If nothing is done to change the current fiscal policies, the following big-picture items would take effect in 2013:
• Temporary payroll tax cuts would end (which would result in a 2% tax increase for workers).
• The tax cuts from 2001-2003 which impact a variety of areas including capital gains, dividends, estate taxes and AMT (Alternative Minimum Tax) would end.
• At the same time, the spending cuts agreed upon as part of the debt ceiling deal of 2011 would begin to go into effect. This is referred to as sequestration.
Further, the Congressional Budget Office (CBO) estimates that the above items would cut the Gross Domestic Product (GDP) by four percentage points in 2013, thus, pushing the economy into a recession.

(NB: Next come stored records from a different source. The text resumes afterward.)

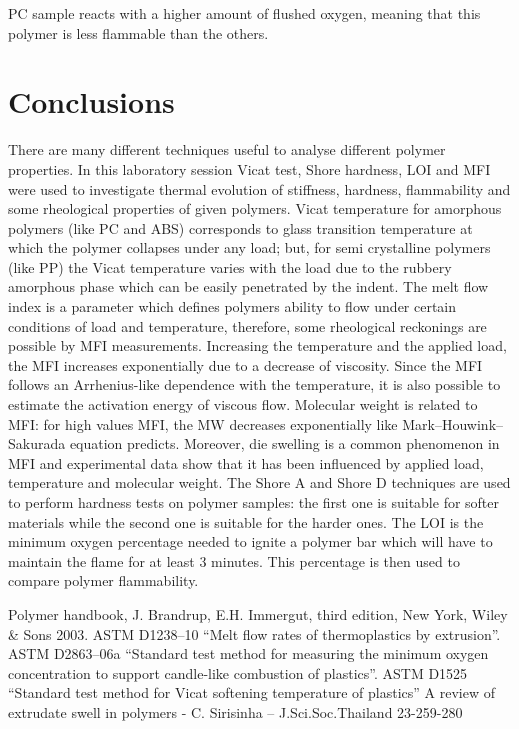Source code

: \documentclass[a4paper, 11pt]{article}
\begin{document}
PC sample reacts with a higher amount of flushed oxygen, meaning that this polymer is less flammable than the others.
 
\section{Conclusions}

There are many different techniques useful to analyse different polymer properties. In this laboratory session Vicat test, Shore hardness, LOI and MFI were used to investigate thermal evolution of stiffness, hardness, flammability and some rheological properties of given polymers.
Vicat temperature for amorphous polymers (like PC and ABS) corresponds to glass transition temperature at which the polymer collapses under any load; but, for semi crystalline polymers (like PP) the Vicat temperature varies with the load due to the rubbery amorphous phase which can be easily penetrated by the indent.
The melt flow index is a parameter which defines polymers ability to flow under certain conditions of load and temperature, therefore, some rheological reckonings are possible by MFI measurements. Increasing the temperature and the applied load, the MFI increases exponentially due to a decrease of viscosity. Since the MFI follows an Arrhenius-like dependence with the temperature, it is also possible to estimate the activation energy of viscous flow. Molecular weight is related to MFI: for high values MFI, the MW decreases exponentially like Mark–Houwink–Sakurada equation predicts. Moreover, die swelling is a common phenomenon in MFI and experimental data show that it has been influenced by applied load, temperature and molecular weight.
The Shore A and Shore D techniques are used to perform hardness tests on polymer samples: the first one is suitable for softer materials while the second one is suitable for the harder ones.
The LOI is the minimum oxygen percentage needed to ignite a polymer bar which will have to maintain the flame for at least 3 minutes. This percentage is then used to compare polymer flammability.

\newpage

\thispagestyle{empty}

\begin{thebibliography}{1}

 Polymer handbook, J. Brandrup, E.H. Immergut, third edition, New York, Wiley \& Sons 2003.
 ASTM D1238–10 “Melt flow rates of thermoplastics by extrusion”. 
 ASTM D2863–06a “Standard test method for measuring the minimum oxygen concentration to support candle-like combustion of plastics”.
 ASTM D1525 “Standard test method for Vicat softening temperature of plastics”
 A review of extrudate swell in polymers - C. Sirisinha – J.Sci.Soc.Thailand 23-259-280

\end{thebibliography}
\end{document}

They also predict that unemployment would rise a full percentage point.
Some have referred to the fiscal cliff as an elaborate game of chicken and I tend to agree with that analogy. Like most political issues, the solutions have a way of being delayed and turned into political currency for the next big election. This is why we are now hearing much more about the fiscal cliff on a regular basis. No doubt, the fiscal cliff will be fodder for the political conventions this week and next.
Republicans want to cut spending and avoid raising taxes, while Democrats want a combination of spending cuts and tax increases on “only the rich”. Ultimately, I believe there will be a compromise, but most likely not until after the November election. Furthermore, I think it is highly unlikely that the compromise will be anything more than another short-term solution or collection of stop-gap measures. I suspect the difficult, yet necessary, solutions will be kicked down the road yet again.
There will be a little less than two months post-election to do something to avoid that fiscal cliff and I have little doubt that the political horse-trading will go into over-drive as we close out the year regardless of who wins the presidential ticket.